Pacific El Niño phenomenon correlates with droughts in the country
The El Niño phenomenon that forms in the Pacific Ocean correlates with the droughts that occur in the Dominican Republic.
This is according to research carried out by engineer Fidel Perez, presented during the Research Week of the Pontificia Universidad Católica Madre y Maestra (PUCMM), under the name “Monitoring of droughts in the Dominican Republic based on the combination of Drought Indices and Hydrological Models.”
“The El Niño phenomenon, which is the anomaly in the sea surface temperature in that region of the Pacific Ocean, is only one indicator that so far has been observed to have a correlation with the decrease in rainfall in the Dominican Republic,” the specialist explained to Listín Diario.
As part of this research, which had funding of 15 million pesos from the National Fund for Innovation and Scientific and Technological Development (FONDOCYT), Perez, along with other researchers, monitored the droughts that have affected the country in recent years (2013-2016) and (2018-2019), and determine that almost all droughts in the national territory have correlated with these data.
“El Niño is measured every month, a monthly average is taken, and it is done continuously… The relationship is already more than demonstrated, the ideal is to know how we can use that to forecast them… If we know how long the drought will last we start to make contingency plans and take measures to protect the most vulnerable population and manage water systems,” explained Perez.
He indicated that to investigate drought, precipitation data is needed. However, there are not enough stations in the country to monitor statistics.
He specified that years ago, the National Institute of Hydraulic Resources (Indrhi) had more than 200 stations, but now they have decreased.
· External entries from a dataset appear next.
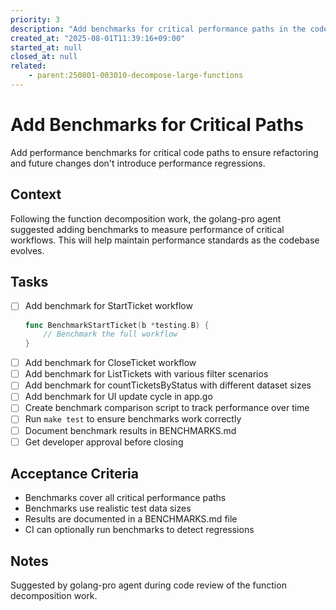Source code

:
 ```yaml
---
priority: 3
description: "Add benchmarks for critical performance paths in the codebase"
created_at: "2025-08-01T11:39:16+09:00"
started_at: null
closed_at: null
related:
    - parent:250801-003010-decompose-large-functions
---
```


# Add Benchmarks for Critical Paths

Add performance benchmarks for critical code paths to ensure refactoring and future changes don't introduce performance regressions.

## Context

Following the function decomposition work, the golang-pro agent suggested adding benchmarks to measure performance of critical workflows. This will help maintain performance standards as the codebase evolves.

## Tasks

- [ ] Add benchmark for StartTicket workflow
  ```go
  func BenchmarkStartTicket(b *testing.B) {
      // Benchmark the full workflow
  }
  ```
- [ ] Add benchmark for CloseTicket workflow
- [ ] Add benchmark for ListTickets with various filter scenarios
- [ ] Add benchmark for countTicketsByStatus with different dataset sizes
- [ ] Add benchmark for UI update cycle in app.go
- [ ] Create benchmark comparison script to track performance over time
- [ ] Run `make test` to ensure benchmarks work correctly
- [ ] Document benchmark results in BENCHMARKS.md
- [ ] Get developer approval before closing

## Acceptance Criteria

- Benchmarks cover all critical performance paths
- Benchmarks use realistic test data sizes
- Results are documented in a BENCHMARKS.md file
- CI can optionally run benchmarks to detect regressions

## Notes

Suggested by golang-pro agent during code review of the function decomposition work.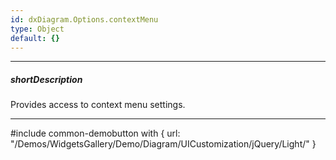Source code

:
 ```yaml
---
id: dxDiagram.Options.contextMenu
type: Object
default: {}
---
```

---
##### shortDescription
Provides access to context menu settings.

---

#include common-demobutton with {
    url: "/Demos/WidgetsGallery/Demo/Diagram/UICustomization/jQuery/Light/"
}
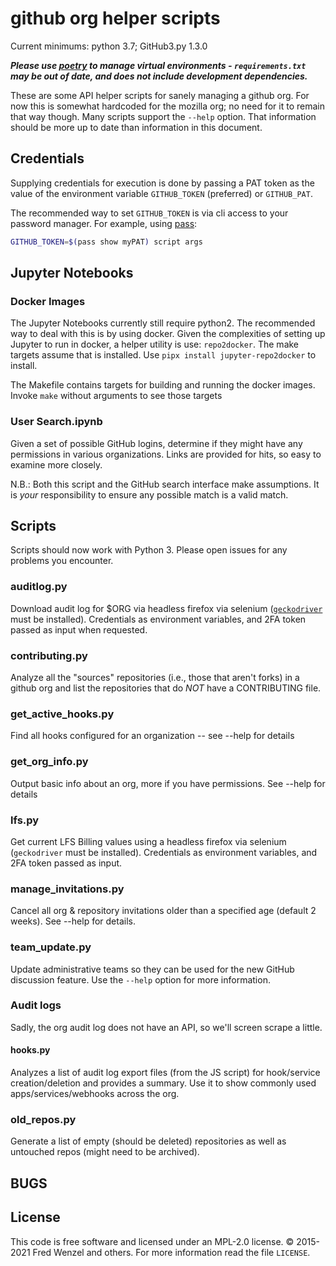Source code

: # github org helper scripts

Current minimums: python 3.7; GitHub3.py 1.3.0

***Please use [poetry](https://pypi.org/project/poetry/) to manage virtual environments - `requirements.txt` may be out of date, and does not include development dependencies.***

These are some API helper scripts for sanely managing a github org. For now this is somewhat hardcoded for the mozilla org; no need for it to remain that way though. Many scripts support the `--help` option. That information should be more up to date than information in this document.

## Credentials

Supplying credentials for execution is done by passing a PAT token as the value
of the environment variable `GITHUB_TOKEN` (preferred) or `GITHUB_PAT`.

The recommended way to set `GITHUB_TOKEN` is via cli access to your password
manager. For example, using [pass][pass]:
```bash
GITHUB_TOKEN=$(pass show myPAT) script args
```
[pass]: https://www.passwordstore.org/

## Jupyter Notebooks
### Docker Images

The Jupyter Notebooks currently still require python2. The recommended way to
deal with this is by using docker. Given the complexities of setting up Jupyter
to run in docker, a helper utility is use: `repo2docker`. The make targets
assume that is installed. Use `pipx install jupyter-repo2docker` to install.

The Makefile contains targets for building and running the docker images. Invoke
`make` without arguments to see those targets

### User Search.ipynb
Given a set of possible GitHub logins, determine if they might have any
permissions in various organizations. Links are provided for hits, so easy to
examine more closely.

N.B.: Both this script and the GitHub search interface make assumptions. It is
*your* responsibility to ensure any possible match is a valid match.

## Scripts

Scripts should now work with Python 3. Please open issues for any problems you
encounter.

### auditlog.py
Download audit log for $ORG via headless firefox via selenium
([``geckodriver``][gd_url] must be installed). Credentials as environment
variables, and 2FA token passed as input when requested.

### contributing.py
Analyze all the "sources" repositories (i.e., those that aren't forks) in a github org and list the repositories that do *NOT* have a CONTRIBUTING file.

### get_active_hooks.py
Find all hooks configured for an organization -- see --help for details

### get_org_info.py
Output basic info about an org, more if you have permissions. See --help for details

### lfs.py
Get current LFS Billing values using a headless firefox via selenium
(``geckodriver`` must be installed). Credentials as environment
variables, and 2FA token passed as input.

### manage_invitations.py
Cancel all org & repository invitations older than a specified age (default 2
weeks). See --help for details.

### team_update.py
Update administrative teams so they can be used for the new GitHub discussion
feature. Use the ``--help`` option for more information.

### Audit logs
Sadly, the org audit log does not have an API, so we'll screen scrape a little.

#### hooks.py
Analyzes a list of audit log export files (from the JS script) for hook/service creation/deletion and provides a summary. Use it to show commonly used apps/services/webhooks across the org.

### old_repos.py
Generate a list of empty (should be deleted) repositories as well as untouched repos (might need to be archived).

## BUGS

## License
This code is free software and licensed under an MPL-2.0 license. &copy; 2015-2021 Fred Wenzel and others. For more information read the file ``LICENSE``.

[gd_url]: https://github.com/mozilla/geckodriver/releases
“If we don’t have data for many years, we can’t study the phenomenon well , and there we resort to satellite stations,” he said, adding that this satellite information has been used to reconstruct the past climate, to know the temperature month by month from 1950 to 2020.
USE OF ARTIFICIAL INTELLIGENCE
Artificial intelligence has been a key element in tracking information on droughts. According to Perez, these artificial neural networks help to discover algorithms and have been specifically helpful in predicting floods in the Yuna River and sometimes in the Yaque del Norte River.
However, they have submitted proposals to FONDOCYT to continue research on droughts or the link between telephone data and rainfall “because here we have more telecommunication towers than weather stations.”
As part of the proposal, which was rejected, it was proposed to place rain gauges on the telecommunication towers because “When it is raining, the cell phone signal drops because the rain interferes with the communication waves, and that is why the cell phone cannot be heard so well when it is raining…. To know how far away the towers can be placed so that the signal strength does not drop,” he said.
With this research, thousands of dollars could be saved on the radar.
“Basic, in-depth research has no place here in the Dominican Republic… The source of financing has to be from private organizations that have one purpose, or from state agencies that have another purpose, with the academy, not with this university, with all of them,” said engineer Silvio Carrasco, director of the Water Management Unit.
The experts commented that research centers should be financed in the country to study this and other topics in depth.
In addition, they propose that more young people should be interested in research because they would have more skills to handle software programs and discover and contribute to science.